- Official promotional poster
- 武俠梁祝
- Directed by: Jingle Ma
- Written by: Chan Po-chun; Jingle Ma; Ng Ka-keung; Yeung Sin-ling; Wong Nga-man;
- Based on: The Butterfly Lovers
- Produced by: Catherine Hun
- Starring: Wu Chun; Charlene Choi; Hu Ge;
- Cinematography: Chan Chi-ying; Jingle Ma; Chan Kwok-hung;
- Edited by: Kwong Chi-leung
- Music by: Chiu Tsang-hei; Ronald Fu;
- Distributed by: Mei Ah Entertainment
- Release date: 9 October 2008;
- Running time: 102 minutes
- Country: Hong Kong
- Language: Cantonese
- Box office: US$5,461,411

= The Butterfly Lovers (2008 film) =

2008 Hong Kong film by Jingle Ma

The Butterfly Lovers, also known as The Assassin's Blade or Jiandie, is a 2008 Hong Kong wuxia film directed by Jingle Ma, starring Wu Chun, Charlene Choi, and Hu Ge. The film is based on the Chinese legend of the Butterfly Lovers, but in a wuxia setting.

== Synopsis ==
Zhu Yanzhi disguises herself as a man to join the Carefree Clan and learn martial arts to protect her family. During this time, she meets Liang Zhongshan, a senior member of the clan, and starts a romance with him even though initially he does not realise she is a woman.

When Zhu returns home, she learns that her family have arranged for her to marry Ma Cheng'en, her childhood friend. After she refuses, Ma threatens to kill Liang and Zhu's parents unless she marries him. Zhu reluctantly agrees and lies to Liang that she no longer loves him, causing a heartbroken Liang to leave.

During her wedding, Zhu takes a special herb to fake her death, much to the horror of Ma and everyone present. When Liang learns that Zhu is "dead", he shows up at her funeral, wanting to take her body to bury in Butterfly Valley. Ma refuses to allow Liang to leave with Zhu's body, so the two men duel.

Liang wins the duel against Ma, but ends up being mortally wounded.
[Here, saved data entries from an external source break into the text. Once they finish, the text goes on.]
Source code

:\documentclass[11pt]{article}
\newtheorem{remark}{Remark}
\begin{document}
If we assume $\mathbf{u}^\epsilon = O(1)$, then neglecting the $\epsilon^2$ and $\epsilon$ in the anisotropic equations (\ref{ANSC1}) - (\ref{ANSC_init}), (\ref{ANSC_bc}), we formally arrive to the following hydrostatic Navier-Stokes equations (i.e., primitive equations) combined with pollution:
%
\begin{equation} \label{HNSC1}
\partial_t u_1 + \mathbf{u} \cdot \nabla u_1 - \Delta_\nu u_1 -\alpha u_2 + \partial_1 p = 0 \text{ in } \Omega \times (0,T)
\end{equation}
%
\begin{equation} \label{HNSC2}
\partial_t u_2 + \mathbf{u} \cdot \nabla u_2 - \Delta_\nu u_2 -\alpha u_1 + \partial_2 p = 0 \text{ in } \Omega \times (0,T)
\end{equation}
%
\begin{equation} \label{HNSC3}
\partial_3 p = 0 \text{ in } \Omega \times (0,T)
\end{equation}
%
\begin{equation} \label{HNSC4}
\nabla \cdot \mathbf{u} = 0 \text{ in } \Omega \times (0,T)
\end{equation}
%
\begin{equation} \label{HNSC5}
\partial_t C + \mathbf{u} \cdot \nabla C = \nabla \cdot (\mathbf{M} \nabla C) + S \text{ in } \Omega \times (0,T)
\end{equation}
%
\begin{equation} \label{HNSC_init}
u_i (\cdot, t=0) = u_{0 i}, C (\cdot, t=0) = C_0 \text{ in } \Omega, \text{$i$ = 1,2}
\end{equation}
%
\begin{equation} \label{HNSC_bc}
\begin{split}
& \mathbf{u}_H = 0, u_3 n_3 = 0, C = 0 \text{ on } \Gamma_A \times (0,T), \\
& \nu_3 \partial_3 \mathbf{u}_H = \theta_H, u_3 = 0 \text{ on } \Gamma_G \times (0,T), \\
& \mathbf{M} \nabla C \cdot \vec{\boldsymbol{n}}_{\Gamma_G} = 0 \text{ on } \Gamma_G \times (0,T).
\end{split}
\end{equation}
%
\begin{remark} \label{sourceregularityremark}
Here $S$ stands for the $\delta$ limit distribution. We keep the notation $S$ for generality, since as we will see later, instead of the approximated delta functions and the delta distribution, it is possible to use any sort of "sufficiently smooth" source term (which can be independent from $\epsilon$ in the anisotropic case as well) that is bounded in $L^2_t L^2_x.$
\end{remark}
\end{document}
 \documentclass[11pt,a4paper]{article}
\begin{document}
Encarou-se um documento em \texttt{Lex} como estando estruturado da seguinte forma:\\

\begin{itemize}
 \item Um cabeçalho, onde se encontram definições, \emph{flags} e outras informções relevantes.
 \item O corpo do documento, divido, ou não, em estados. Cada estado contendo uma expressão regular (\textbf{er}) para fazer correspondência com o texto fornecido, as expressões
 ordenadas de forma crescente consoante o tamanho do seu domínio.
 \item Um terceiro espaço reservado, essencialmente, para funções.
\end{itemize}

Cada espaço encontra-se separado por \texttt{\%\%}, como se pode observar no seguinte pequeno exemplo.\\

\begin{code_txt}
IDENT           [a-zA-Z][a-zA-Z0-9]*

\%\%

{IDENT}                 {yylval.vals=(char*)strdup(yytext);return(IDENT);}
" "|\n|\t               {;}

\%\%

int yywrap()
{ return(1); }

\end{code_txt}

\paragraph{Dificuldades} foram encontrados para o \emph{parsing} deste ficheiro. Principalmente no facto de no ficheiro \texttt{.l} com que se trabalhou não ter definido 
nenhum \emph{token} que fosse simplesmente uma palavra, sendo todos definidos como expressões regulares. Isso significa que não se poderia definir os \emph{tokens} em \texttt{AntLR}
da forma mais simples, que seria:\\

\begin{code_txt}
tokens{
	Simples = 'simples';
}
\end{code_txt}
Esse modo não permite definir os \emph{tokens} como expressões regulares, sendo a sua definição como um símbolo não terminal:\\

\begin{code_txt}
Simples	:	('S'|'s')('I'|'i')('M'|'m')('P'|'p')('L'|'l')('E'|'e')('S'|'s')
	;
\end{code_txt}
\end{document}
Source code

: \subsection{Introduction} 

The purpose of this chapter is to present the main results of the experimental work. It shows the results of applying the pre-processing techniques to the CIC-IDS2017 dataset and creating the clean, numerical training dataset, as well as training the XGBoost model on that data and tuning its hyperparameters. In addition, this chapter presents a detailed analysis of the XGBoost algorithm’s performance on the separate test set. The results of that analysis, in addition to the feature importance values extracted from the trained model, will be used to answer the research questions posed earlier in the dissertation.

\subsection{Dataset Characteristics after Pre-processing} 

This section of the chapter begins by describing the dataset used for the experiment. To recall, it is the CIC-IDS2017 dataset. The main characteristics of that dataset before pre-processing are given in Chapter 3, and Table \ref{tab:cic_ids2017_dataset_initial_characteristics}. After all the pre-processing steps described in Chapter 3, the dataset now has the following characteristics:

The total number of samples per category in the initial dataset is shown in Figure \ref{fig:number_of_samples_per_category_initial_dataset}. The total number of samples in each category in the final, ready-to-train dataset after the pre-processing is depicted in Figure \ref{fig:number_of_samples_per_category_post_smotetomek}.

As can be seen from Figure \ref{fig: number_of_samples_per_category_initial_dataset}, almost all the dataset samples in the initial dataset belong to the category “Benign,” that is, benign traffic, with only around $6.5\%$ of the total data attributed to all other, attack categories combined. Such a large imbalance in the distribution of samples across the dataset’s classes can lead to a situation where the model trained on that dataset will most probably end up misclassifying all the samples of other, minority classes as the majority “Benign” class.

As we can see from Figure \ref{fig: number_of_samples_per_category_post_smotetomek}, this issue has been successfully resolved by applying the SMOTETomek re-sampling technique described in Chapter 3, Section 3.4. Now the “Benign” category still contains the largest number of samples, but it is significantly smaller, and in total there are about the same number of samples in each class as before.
Before succumbing to his injuries, he digs a grave in Butterfly Valley for her and dies while lying next to her. Zhu, who is still alive, regains consciousness and sees that Liang is dead, so she also gives in to death. When the lovers are finally buried together, a pair of butterflies on Liang's sword flutter and fly away together.